La Filcams continuerà a vigilare, e in presenza di ulteriori problemi dell’appalto, non esiterà a proclamare lo sciopero dei lavoratori.

servizi integrati/multiservizi

Oltre 400 delegati Filcams Cgil, Fisascat Cisl e Uiltrasporti riuniti in assemblea rivendicano il rinnovo della contrattazione di settore

Fronte sindacale compatto nella vertenza che coinvolge i 600mila addetti del settore imprese di pulizia, servizi integrati e multiservizi, prevalentemente in regime di appalto, in attesa del rinnovo del contratto nazionale di lavoro scaduto il 30 aprile 2013. Oltre 400 delegati chiamati a raccolta in Assemblea Unitaria a Roma dalle federazioni di categoria Filcams Cgil, Fisascat Cisl e Uiltrasporti, hanno dato mandato alle segreterie nazionali ad organizzare la mobilitazione del comparto dei servizi privati in appalto, particolarmente esposto alle logiche del massimo ribasso e al dumping contrattuale, con le inevitabili ripercussioni sui livelli occupazionali e retributivi nonché sulla drastica riduzione dell’orario di lavoro.

L’attivo unitario dei delegati ha dato mandato di avviare una campagna informativa attraverso la convocazione di assemblee in tutti i luoghi di lavoro per denunciare lo stallo in cui versa la vertenza e alle segretarie nazionali di predisporre l’indizione di tutte le iniziative sindacali utili a sbloccare la trattativa fin’anche alla proclamazione dello sciopero nazionale.

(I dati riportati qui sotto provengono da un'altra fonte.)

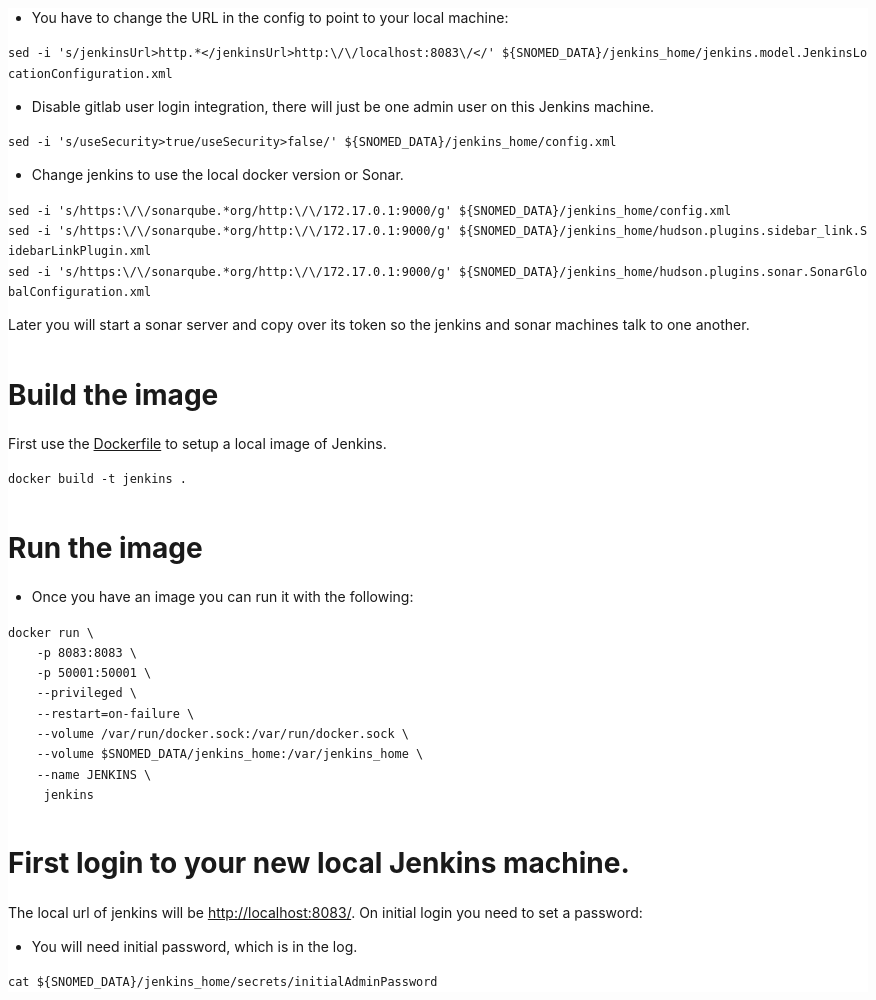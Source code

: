 * You have to change the URL in the config to point to your local machine:
```shell
sed -i 's/jenkinsUrl>http.*</jenkinsUrl>http:\/\/localhost:8083\/</' ${SNOMED_DATA}/jenkins_home/jenkins.model.JenkinsLocationConfiguration.xml
```

* Disable gitlab user login integration, there will just be one admin user on this Jenkins machine.
```shell
sed -i 's/useSecurity>true/useSecurity>false/' ${SNOMED_DATA}/jenkins_home/config.xml
```

* Change jenkins to use the local docker version or Sonar.
```shell
sed -i 's/https:\/\/sonarqube.*org/http:\/\/172.17.0.1:9000/g' ${SNOMED_DATA}/jenkins_home/config.xml
sed -i 's/https:\/\/sonarqube.*org/http:\/\/172.17.0.1:9000/g' ${SNOMED_DATA}/jenkins_home/hudson.plugins.sidebar_link.SidebarLinkPlugin.xml
sed -i 's/https:\/\/sonarqube.*org/http:\/\/172.17.0.1:9000/g' ${SNOMED_DATA}/jenkins_home/hudson.plugins.sonar.SonarGlobalConfiguration.xml
```

Later you will start a sonar server and copy over its token so the jenkins and sonar machines talk to one another.

# Build the image

First use the [Dockerfile](Dockerfile) to setup a local image of Jenkins.

```shell
docker build -t jenkins .
```

# Run the image

* Once you have an image you can run it with the following:

```shell
docker run \
    -p 8083:8083 \
    -p 50001:50001 \
    --privileged \
    --restart=on-failure \
    --volume /var/run/docker.sock:/var/run/docker.sock \
    --volume $SNOMED_DATA/jenkins_home:/var/jenkins_home \
    --name JENKINS \
     jenkins
```

#  First login to your new local Jenkins machine.

The local url of jenkins will be [http://localhost:8083/](http://localhost:8083/).  On initial login you need to set a password:

* You will need initial password, which is in the log.
```shell
cat ${SNOMED_DATA}/jenkins_home/secrets/initialAdminPassword
```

Le segreterie nazionali dei sindacati di categoria Cgil Cisl Uil rivendicano il rinnovo della contrattazione nazionale a quasi cinque anni dalla scadenza, in un settore, quello dei servizi di pulizia e servizi integrati/multiservizi, che vive una fase di sviluppo costante con un fatturato pari a circa 135 miliardi di euro annui secondo i più recenti dati di una associazione imprenditoriale del comparto.

È opinione unanime dei rappresentanti sindacali dei lavoratori che sia necessario imprimere una svolta al negoziato, in stallo da diversi mesi, volto al rinnovo di un contratto collettivo nazionale e alla riqualificazione professionale dell’intero comparto delle imprese di pulizia, servizi integrati/multiservizi.

Filcams Cgil, Fisascat Cisl e Uiltrasporti considerano diritto inalienabile dei lavoratori il rinnovo un contratto collettivo nazionale che affronti i temi  già ampiamente discussi ed approfonditi nel corso delle trattative,  rispetto ai quali le organizzazioni sindacali hanno elaborato delle articolate proposte sul cambio di appalto e/o affidamento di servizio nonché sui contenuti della contrattazione di secondo livello e l’importante tema della salute e sicurezza.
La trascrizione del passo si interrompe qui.